- [PROBLEM TO SOLVE]
The line containing "在萧条阶段，决策者通常会尝试" marks the end: restate word for word every line from the first line of the entries below through that one.

[Collected data]

————

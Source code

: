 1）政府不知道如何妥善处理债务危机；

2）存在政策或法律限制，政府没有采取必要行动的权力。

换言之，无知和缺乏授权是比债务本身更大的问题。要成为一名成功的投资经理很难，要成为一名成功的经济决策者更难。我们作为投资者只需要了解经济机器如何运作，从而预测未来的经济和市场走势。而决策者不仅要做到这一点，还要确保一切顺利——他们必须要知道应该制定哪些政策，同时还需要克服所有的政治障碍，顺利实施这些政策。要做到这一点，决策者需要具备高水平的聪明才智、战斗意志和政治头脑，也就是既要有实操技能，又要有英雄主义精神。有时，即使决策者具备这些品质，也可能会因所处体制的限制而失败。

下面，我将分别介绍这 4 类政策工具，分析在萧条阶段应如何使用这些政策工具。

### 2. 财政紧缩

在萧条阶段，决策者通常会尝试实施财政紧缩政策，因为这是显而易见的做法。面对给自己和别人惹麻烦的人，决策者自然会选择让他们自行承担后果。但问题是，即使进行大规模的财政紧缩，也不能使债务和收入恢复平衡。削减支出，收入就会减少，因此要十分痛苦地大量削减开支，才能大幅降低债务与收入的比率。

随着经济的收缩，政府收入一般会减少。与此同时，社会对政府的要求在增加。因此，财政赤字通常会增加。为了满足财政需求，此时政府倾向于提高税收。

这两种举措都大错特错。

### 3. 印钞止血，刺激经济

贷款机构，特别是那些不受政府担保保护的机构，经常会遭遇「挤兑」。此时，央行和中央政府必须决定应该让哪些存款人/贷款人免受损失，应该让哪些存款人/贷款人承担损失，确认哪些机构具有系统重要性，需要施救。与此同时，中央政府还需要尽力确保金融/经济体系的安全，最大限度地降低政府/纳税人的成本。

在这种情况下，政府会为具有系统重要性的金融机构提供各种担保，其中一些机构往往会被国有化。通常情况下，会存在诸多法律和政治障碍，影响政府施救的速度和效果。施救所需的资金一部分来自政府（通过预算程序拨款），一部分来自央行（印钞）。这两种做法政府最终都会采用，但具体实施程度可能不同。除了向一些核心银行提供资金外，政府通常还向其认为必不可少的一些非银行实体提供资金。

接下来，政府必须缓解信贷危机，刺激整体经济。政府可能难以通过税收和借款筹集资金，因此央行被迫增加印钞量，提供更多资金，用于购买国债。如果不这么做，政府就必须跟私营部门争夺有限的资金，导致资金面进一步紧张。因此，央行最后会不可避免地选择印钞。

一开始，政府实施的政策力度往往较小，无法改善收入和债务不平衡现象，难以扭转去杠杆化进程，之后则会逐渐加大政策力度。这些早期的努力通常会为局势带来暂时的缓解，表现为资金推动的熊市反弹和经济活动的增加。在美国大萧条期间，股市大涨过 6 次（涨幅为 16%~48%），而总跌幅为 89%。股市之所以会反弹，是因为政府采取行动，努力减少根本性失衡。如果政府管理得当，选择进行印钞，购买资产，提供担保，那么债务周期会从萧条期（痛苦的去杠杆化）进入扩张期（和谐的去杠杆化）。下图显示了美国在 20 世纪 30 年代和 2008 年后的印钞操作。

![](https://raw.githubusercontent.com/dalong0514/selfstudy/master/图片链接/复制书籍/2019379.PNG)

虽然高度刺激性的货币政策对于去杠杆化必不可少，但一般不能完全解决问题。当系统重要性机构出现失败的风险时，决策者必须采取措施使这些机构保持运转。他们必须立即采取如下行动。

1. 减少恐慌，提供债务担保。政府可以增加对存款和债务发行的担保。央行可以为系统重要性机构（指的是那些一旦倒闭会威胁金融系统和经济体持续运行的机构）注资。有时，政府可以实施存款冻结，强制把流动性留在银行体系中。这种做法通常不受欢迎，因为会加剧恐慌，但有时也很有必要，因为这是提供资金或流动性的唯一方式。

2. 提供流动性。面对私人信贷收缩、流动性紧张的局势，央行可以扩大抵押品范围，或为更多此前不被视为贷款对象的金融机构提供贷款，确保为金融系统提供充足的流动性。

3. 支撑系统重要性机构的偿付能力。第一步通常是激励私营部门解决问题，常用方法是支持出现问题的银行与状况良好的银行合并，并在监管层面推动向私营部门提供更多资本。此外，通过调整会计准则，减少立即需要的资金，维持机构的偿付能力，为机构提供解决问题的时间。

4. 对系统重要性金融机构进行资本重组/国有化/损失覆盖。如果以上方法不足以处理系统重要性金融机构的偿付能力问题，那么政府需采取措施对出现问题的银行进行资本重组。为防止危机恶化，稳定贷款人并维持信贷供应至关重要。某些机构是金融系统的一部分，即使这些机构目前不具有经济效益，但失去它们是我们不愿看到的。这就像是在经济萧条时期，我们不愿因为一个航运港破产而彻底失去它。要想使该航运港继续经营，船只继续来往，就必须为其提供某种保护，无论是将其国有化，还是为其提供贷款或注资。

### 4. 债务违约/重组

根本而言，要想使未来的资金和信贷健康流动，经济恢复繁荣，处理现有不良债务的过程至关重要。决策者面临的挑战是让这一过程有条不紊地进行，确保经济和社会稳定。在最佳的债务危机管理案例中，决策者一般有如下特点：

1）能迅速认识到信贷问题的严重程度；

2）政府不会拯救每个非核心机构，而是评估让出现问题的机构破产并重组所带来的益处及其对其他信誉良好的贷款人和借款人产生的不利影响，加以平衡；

————

- [TASK RESPONSE]
Source code

: 1）政府不知道如何妥善处理债务危机；

2）存在政策或法律限制，政府没有采取必要行动的权力。

换言之，无知和缺乏授权是比债务本身更大的问题。要成为一名成功的投资经理很难，要成为一名成功的经济决策者更难。我们作为投资者只需要了解经济机器如何运作，从而预测未来的经济和市场走势。而决策者不仅要做到这一点，还要确保一切顺利——他们必须要知道应该制定哪些政策，同时还需要克服所有的政治障碍，顺利实施这些政策。要做到这一点，决策者需要具备高水平的聪明才智、战斗意志和政治头脑，也就是既要有实操技能，又要有英雄主义精神。有时，即使决策者具备这些品质，也可能会因所处体制的限制而失败。

下面，我将分别介绍这 4 类政策工具，分析在萧条阶段应如何使用这些政策工具。

### 2. 财政紧缩

在萧条阶段，决策者通常会尝试实施财政紧缩政策，因为这是显而易见的做法。面对给自己和别人惹麻烦的人，决策者自然会选择让他们自行承担后果。但问题是，即使进行大规模的财政紧缩，也不能使债务和收入恢复平衡。削减支出，收入就会减少，因此要十分痛苦地大量削减开支，才能大幅降低债务与收入的比率。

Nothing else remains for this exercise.